• _WHAT IS BEING ASKED_:
Pick each line containing "samples" out of the records.

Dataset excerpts
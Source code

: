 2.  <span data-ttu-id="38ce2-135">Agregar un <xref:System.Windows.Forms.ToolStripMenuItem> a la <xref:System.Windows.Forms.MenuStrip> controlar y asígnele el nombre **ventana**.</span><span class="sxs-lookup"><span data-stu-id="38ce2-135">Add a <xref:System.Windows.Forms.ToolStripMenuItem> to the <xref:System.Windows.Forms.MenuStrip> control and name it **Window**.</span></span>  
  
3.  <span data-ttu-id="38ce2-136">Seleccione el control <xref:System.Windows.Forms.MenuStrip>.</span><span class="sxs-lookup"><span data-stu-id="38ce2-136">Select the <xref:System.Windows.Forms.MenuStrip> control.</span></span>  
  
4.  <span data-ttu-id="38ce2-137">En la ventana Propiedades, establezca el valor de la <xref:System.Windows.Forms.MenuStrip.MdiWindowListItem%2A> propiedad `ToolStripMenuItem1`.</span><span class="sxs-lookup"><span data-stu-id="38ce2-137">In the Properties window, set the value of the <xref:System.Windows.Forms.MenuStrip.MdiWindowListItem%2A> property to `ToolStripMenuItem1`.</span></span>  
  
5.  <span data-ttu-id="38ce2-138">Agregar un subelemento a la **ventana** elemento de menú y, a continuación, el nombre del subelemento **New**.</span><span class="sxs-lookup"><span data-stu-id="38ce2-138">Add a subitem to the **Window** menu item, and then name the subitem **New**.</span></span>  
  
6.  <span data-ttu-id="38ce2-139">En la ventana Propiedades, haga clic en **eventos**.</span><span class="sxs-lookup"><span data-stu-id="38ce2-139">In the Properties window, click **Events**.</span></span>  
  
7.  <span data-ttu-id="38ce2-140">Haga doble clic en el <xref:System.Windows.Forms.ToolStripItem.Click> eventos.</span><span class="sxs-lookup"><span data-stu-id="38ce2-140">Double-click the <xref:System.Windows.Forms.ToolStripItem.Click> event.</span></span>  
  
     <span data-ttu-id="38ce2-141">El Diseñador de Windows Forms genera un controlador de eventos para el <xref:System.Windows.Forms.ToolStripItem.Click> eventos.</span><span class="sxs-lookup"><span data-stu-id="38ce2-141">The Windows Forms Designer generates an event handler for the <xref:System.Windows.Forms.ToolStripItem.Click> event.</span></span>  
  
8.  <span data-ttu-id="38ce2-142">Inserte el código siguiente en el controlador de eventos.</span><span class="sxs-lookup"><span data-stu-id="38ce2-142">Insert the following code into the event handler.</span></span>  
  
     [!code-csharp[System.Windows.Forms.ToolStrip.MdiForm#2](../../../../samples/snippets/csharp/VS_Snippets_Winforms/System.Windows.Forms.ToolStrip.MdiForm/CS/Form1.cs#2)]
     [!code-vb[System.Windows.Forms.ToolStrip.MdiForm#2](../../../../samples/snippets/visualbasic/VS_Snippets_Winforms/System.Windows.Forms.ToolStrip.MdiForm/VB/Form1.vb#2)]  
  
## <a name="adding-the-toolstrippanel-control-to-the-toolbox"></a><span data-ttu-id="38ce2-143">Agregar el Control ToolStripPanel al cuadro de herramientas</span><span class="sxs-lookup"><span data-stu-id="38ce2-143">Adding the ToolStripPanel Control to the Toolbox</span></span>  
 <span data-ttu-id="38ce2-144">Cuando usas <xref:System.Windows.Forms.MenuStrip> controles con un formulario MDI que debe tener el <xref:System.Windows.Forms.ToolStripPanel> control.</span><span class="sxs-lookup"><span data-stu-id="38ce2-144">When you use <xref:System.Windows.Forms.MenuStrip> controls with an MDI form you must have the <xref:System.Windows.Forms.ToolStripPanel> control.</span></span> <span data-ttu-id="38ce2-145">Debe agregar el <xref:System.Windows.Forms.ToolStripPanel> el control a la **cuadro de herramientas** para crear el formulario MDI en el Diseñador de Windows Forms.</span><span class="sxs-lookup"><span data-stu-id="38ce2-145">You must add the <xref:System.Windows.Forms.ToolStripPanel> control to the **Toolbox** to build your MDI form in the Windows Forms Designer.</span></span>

• _ANSWER AREA_:
     [!code-csharp[System.Windows.Forms.ToolStrip.MdiForm#2](../../../../samples/snippets/csharp/VS_Snippets_Winforms/System.Windows.Forms.ToolStrip.MdiForm/CS/Form1.cs#2)]
     [!code-vb[System.Windows.Forms.ToolStrip.MdiForm#2](../../../../samples/snippets/visualbasic/VS_Snippets_Winforms/System.Windows.Forms.ToolStrip.MdiForm/VB/Form1.vb#2)]  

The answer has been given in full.